Définitivement guéri, le Juventino épouse malgré lui la
philosophie nietzchéenne. Ce qui ne tue pas, rend plus fort et
Bettega mord dans la vie comme il attaque le ballon dans les airs,
avec la rage du vainqueur, balayant les souvenirs douloureux au fond
des filets : « Ce fut pour moi une expérience terrible mais
probablement bénéfique. La maladie m'a durci, physiquement et
moralement. J'ai l'impression que je ne crains plus rien ».
C'est avec un nouveau moral de guerrier que la « Flèche
blanche » aborde la coupe du Monde en Argentine.
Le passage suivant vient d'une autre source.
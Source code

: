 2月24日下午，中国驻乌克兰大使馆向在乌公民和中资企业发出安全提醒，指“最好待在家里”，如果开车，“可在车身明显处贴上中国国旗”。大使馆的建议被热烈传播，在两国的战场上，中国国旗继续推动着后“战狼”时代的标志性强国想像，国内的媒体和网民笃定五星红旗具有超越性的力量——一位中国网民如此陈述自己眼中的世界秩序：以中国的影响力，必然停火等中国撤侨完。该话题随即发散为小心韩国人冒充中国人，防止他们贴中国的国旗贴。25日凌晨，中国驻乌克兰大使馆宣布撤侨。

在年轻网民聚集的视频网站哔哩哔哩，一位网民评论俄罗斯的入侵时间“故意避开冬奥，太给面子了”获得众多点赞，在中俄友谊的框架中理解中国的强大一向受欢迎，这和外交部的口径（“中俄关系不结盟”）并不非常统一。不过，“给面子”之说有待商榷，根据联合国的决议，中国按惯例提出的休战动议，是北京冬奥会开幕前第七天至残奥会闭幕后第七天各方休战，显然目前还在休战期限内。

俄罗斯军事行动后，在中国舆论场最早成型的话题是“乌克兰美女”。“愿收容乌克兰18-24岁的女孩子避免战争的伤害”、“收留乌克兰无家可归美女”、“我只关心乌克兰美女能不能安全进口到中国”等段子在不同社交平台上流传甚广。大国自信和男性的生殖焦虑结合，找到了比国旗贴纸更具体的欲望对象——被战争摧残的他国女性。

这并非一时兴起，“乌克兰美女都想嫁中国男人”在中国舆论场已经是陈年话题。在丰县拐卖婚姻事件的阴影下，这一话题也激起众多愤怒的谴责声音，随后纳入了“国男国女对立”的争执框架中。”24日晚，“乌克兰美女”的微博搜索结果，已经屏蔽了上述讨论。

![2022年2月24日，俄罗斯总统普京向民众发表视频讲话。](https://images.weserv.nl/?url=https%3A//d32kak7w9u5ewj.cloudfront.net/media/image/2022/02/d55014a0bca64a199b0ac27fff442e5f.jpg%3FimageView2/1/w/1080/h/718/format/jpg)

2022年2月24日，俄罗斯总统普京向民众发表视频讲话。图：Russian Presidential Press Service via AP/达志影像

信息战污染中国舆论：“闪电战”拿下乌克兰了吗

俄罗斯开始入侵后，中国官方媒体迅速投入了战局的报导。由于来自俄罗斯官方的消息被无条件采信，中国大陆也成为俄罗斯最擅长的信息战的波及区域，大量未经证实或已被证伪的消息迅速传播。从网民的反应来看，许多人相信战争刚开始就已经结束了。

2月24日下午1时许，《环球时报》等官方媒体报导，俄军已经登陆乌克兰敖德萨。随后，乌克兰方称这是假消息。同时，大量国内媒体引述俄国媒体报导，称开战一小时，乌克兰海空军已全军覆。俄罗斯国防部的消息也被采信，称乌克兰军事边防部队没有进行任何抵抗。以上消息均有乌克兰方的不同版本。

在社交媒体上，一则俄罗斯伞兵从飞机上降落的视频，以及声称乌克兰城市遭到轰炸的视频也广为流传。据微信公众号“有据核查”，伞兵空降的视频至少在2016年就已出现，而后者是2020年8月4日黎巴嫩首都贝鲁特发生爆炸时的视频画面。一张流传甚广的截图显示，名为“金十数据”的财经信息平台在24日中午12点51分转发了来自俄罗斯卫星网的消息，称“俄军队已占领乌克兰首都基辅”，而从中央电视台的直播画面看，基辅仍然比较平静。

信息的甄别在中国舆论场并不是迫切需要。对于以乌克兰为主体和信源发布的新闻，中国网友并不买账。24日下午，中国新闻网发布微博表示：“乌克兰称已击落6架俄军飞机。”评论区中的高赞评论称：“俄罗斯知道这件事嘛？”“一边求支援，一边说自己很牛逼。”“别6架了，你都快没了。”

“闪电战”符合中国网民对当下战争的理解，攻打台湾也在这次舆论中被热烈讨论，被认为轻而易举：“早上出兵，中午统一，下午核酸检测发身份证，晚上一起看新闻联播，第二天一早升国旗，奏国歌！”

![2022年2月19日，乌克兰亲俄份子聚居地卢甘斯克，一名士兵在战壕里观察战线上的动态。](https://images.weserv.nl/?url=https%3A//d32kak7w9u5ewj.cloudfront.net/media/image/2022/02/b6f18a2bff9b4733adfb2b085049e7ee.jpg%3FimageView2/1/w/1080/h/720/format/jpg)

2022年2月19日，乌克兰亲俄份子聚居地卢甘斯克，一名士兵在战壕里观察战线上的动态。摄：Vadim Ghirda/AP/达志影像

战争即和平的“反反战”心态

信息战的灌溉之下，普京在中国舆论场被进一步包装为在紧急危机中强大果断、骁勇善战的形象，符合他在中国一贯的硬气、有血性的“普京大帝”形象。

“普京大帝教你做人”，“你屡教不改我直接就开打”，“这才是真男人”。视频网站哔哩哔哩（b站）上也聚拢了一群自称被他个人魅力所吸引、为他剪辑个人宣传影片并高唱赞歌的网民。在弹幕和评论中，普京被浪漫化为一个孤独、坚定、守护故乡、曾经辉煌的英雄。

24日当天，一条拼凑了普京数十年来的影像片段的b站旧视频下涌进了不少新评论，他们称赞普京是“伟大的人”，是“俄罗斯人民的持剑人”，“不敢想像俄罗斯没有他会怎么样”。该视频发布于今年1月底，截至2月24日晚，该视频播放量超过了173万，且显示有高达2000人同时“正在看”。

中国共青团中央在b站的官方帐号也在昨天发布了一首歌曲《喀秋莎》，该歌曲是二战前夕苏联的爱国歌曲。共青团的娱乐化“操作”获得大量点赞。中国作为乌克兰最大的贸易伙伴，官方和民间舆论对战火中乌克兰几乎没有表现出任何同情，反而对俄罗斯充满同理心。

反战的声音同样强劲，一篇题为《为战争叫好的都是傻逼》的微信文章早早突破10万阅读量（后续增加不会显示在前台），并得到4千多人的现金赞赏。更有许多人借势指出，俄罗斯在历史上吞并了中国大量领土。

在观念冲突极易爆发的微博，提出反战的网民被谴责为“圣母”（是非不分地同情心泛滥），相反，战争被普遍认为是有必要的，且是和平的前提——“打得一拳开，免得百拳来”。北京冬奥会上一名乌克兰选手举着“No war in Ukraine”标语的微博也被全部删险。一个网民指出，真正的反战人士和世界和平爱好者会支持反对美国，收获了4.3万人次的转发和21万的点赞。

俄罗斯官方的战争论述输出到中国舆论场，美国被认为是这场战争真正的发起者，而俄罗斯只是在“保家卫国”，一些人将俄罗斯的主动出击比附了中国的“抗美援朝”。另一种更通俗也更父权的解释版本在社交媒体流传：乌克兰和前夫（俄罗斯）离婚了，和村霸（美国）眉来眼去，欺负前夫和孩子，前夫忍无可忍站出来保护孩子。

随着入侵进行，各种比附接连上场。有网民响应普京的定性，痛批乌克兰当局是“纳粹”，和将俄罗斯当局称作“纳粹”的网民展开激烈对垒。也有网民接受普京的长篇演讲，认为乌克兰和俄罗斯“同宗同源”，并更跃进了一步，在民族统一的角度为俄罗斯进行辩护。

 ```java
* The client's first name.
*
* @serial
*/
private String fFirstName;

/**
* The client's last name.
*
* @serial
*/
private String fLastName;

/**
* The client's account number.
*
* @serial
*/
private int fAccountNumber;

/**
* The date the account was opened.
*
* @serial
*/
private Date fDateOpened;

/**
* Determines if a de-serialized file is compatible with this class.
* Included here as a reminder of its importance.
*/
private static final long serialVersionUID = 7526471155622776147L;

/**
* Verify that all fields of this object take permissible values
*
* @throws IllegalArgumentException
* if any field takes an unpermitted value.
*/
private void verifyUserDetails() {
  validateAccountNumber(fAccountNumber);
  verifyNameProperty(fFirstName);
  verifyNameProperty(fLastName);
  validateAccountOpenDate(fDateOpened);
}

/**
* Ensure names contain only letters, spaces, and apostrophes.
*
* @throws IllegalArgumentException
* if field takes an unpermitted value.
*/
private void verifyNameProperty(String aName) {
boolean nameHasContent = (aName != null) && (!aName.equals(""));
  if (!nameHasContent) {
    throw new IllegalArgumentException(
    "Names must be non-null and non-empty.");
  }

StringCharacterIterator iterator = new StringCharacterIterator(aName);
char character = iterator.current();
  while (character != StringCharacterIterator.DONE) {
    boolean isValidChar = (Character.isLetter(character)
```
Un
événement qui lui reste quelque peu en travers de la gorge. Malgré
ses deux réalisations, contre la Hongrie et les futurs champions, le
parcours de l'Italie s'arrête au second tour après la défaite
contre les Pays-Bas (1-2). Une rencontre cruciale qui ferme les
portes de la finale aux Italiens qui manquent le podium quelques
jours plus tard face au Brésil (1-2) lors du match de classement. Ce
jour-là, Bettega vise la barre qu'il place toujours haut avec la
Juve.
Roberto se console avec la coupe d'Italie l'année suivante (1979),
le premier trophée à son palmarès dans cette compétition auquel
il rajoute une ligne en 83. Un C.V qui grossit avec le titre de
meilleur buteur de la série A au terme de la saison 1979-80 dominée
par l'Inter. Dauphin des Nerazzurri, la « Vieille dame »
se rattrape au cours des deux exercices suivants (champion 81 et 82),
le dernier titre marqué une nouvelle fois par la fatalité pour
l'attaquant bianconero guère épargné par les blessures en fin de
carrière. Au cours d'un match de coupe d'Europe contre Anderlecht le
4 novembre 1981, Bettega se blesse grièvement au contact du gardien
belge Jacky Munaron. Rupture des ligaments. Saison terminée pour
« Bobby-gol » qui assiste à la victoire de
l'Italie en coupe du Monde (1982) devant sa télé. La poisse pour
celui qui voulait venger son Euro raté à domicile deux ans plus
tôt. De retour à la compétition juste après le mondial espagnol,
Bettega reprend le chemin des terrains mais sur le banc, remplacé
dans le cœur des tifosi par un Paolo Rossi en pleine bourre après
ses exploits en Espagne. Malgré un temps de jeu réduit, Bettega
participe cependant à finale de la C1 contre Hambourg à Athènes.
Une place de titulaire synonyme de défaite (0-1). Encore la lose
pour Roberto qui se sépare de la fiancée de l'Italie en fin de
saison, et met un terme à sa carrière internationale la même année
(sa 42è et dernière sélection contre la Roumanie le 16 avril 1983)
avant de tenter sa chance en NASL à Toronto Blizzard (1983-84). Une
expérience plutôt anecdotique pour Bobby que le mauvais œil
n'épargne pas. De retour au pays et à deux doigts de conclure son
transfert vers Udinese, Roberto Bettega se crashe sur l'autoroute
Milan-Turin avec son Autobianchi A112 pour des raisons inexpliquées.
Vitesse? Fatigue? « Penna bianca » fait sa
dernière Une dans les gazettes depuis son lit d'hôpital de Novara
où il est placé en soins intensifs pour soigner une fracture de
l'occiput. Une vilaine blessure qui précipite sa retraite anticipée.